Scaphoid’s Absent Passages, is an interesting and impressive album –even more so because it’s a solo project arranged for full band with creator Matt Hobart playing every note.
Unfortunately, even though I know people who will really enjoy it, most of the observations I can make about Absent Passages are technical and critical, because as good as it is, and despite obviously being a labour of love, the album strikes me as more of a showcase: a piece of craft, rather than a piece of art. The songs don’t feel like an outpouring of emotion or expression; they feel like a love letter to songcraft and instrumental exhibition. The album sounds like compositions created by a computer that analysed all “prog metal”, then algorithmically generated original music.
Ultimately, it doesn’t reach me on an emotional level – which, of course, is a personal thing. I feel the same lack of connection to Bach and Mozart and so much jazz, which obviously touch others deeply but just leave me cold.
The lack of vocals in Scaphoid’s arrangement are a big part of this. I really enjoy some instrumental bands, particularly Russian Circles, but the songs on Absent Passages often drop into what sounds like a verse with no vocals on it. In these moments, I miss a hook or melody line to move the music along and I keep wanting the gaps to be filled.
As it’s a self-made album echoing the very best of prog metal, this album evokes Probot [Dave Grohl’s heavy metal solo project featuring the crème of metal singers] – it strikes me as a demo waiting for guest appearances from the vocalists of Opeth, Demons and Wizards, Oceansize and Tool.
From an engineering standpoint, there is a lot to admire, with character to most of the sounds and a well-balanced and separated mix. However, it sounds like the guitars were plugged directly into the computer and the drums were played on an electronic drumkit, along to a click track… it sounds like this album was made both on and for headphones. This leaves the sound flat and lacking, although one track in particular, Coldness of Clarity, has greater warmth because of the piano and the acoustic guitar underpinning the track.

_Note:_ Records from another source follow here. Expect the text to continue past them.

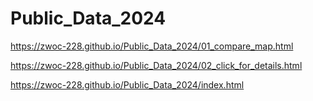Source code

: # Public_Data_2024
https://zwoc-228.github.io/Public_Data_2024/01_compare_map.html

https://zwoc-228.github.io/Public_Data_2024/02_click_for_details.html


https://zwoc-228.github.io/Public_Data_2024/index.html
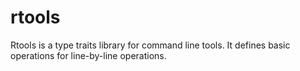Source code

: # rtools

Rtools is a type traits library for command line tools. It defines basic operations for line-by-line operations.
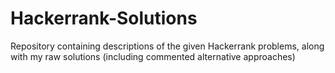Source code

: # Hackerrank-Solutions
Repository containing descriptions of the given Hackerrank problems, along with my raw solutions (including commented alternative approaches)
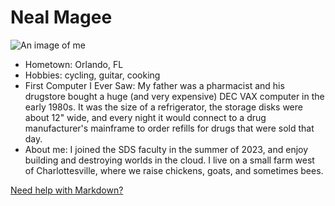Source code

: # Neal Magee

![An image of me](https://avatars.githubusercontent.com/u/699798?v=4)

- Hometown: Orlando, FL
- Hobbies: cycling, guitar, cooking
- First Computer I Ever Saw: My father was a pharmacist and his drugstore bought a huge (and very expensive) DEC VAX computer in the early 1980s. It was the size of a refrigerator, the storage disks were about 12" wide, and every night it would connect to a drug manufacturer's mainframe to order refills for drugs that were sold that day.
- About me: I joined the SDS faculty in the summer of 2023, and enjoy building and destroying worlds in the cloud. I live on a small farm west of Charlottesville, where we raise chickens, goats, and sometimes bees.


[Need help with Markdown?](https://docs.github.com/en/get-started/writing-on-github/getting-started-with-writing-and-formatting-on-github/basic-writing-and-formatting-syntax)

Absent Passages doesn’t breathe and I miss the sound of big speakers moving a lot of air and of drums being pummelled and smashed… it all seems distant, sober, detached and clinical; it doesn’t sound LOUD or physical or angry, which metal really, really should.
I recently read a great retrospective of Eddie Van Halen by Michael Hann, whose by-line summed up what I see in great musicians: “Van Halen … didn’t use his skills to mindlessly shred – he wrote huge pop songs, and made a new generation fall in love with the electric guitar” – this really sums up everything I miss from Scaphoid – not so much the pop, but anything visceral to make a song grab, compel and excite me.
I don’t want to under-rate this album; I really enjoyed listening to it as a musician and found it technically excellent, admirable and stimulating from that point of view – but for me, that is as far as it goes.